Tutorial and Help Images
Tutorials are most effective when they are interactive, adaptive, short, and feel like you are already playing the game. So we’ve built our tutorial around one very simple level where the player uses each of the key actions of our game. To give an example of each action we have a 5-second video that loops repeatedly in the top right corner of the screen giving an example of what to do. If desired, the player can make the video bigger by clicking on it. We then wait for the demonstrated action to be completed before playing the next video, of which there are three in total. To make the tutorial adaptive, the second of the three videos only plays when needed for extra guidance if a player places a block randomly on the ground rather than triggering a checkpoint.

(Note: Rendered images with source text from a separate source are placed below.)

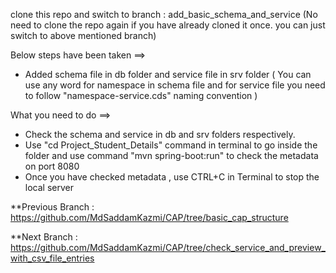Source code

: clone this repo and switch to branch : add_basic_schema_and_service (No need to clone the repo again if you have already cloned it once. you can just switch to above mentioned branch)

Below steps have been taken ==>

* Added schema file in db folder and service file in srv folder ( You can use any word for namespace in schema file and for service file you need to follow "namespace-service.cds" naming convention )

What you need to do ==>

* Check the schema and service in db and srv folders respectively.
* Use "cd Project_Student_Details" command in terminal to go inside the folder and use command "mvn spring-boot:run" to check the metadata on port 8080
* Once you have checked metadata , use CTRL+C in Terminal to stop the local server

  
**Previous Branch : https://github.com/MdSaddamKazmi/CAP/tree/basic_cap_structure

**Next Branch : https://github.com/MdSaddamKazmi/CAP/tree/check_service_and_preview_with_csv_file_entries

Since we are developing for both PC and tablet, we have two sets of tutorial videos, one for each version: the PC version has a mouse icon and the tablet a hand icon. Due to the parallel development for tablet, and the potential use in a school setting, we can’t say for certain if the player will have audio as they play. Therefore, our visuals have to stand alone as an understandable and intuitive guide. We may include voice-over as supplementary guidance for each video, but it shouldn’t matter if it is turned on or off.
In addition to the tutorial, we have quick reference help images that are always accessible from an icon in the bottom right corner of the screen, so that players can view them at any time, even when on later levels of the game.

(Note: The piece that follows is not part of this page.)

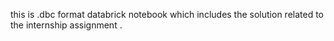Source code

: this is .dbc format databrick notebook which includes the solution related to the internship assignment .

On Saturday the 19th, we are hosting a playtest with K-2nd graders at the ETC. We will find out Saturday how effective our tutorial and help images are, and adjust them accordingly.
The past week we’ve been working on our project’s promotional videos. Promotional videos are done for several purposes, such as marketing and promoting the ETC as well as the project itself. They are a form of showcasing what the project has done as well as archiving for the faculty and future students. For example, future project teams can use the video as a quick reference tool and inspiration they can apply to their project.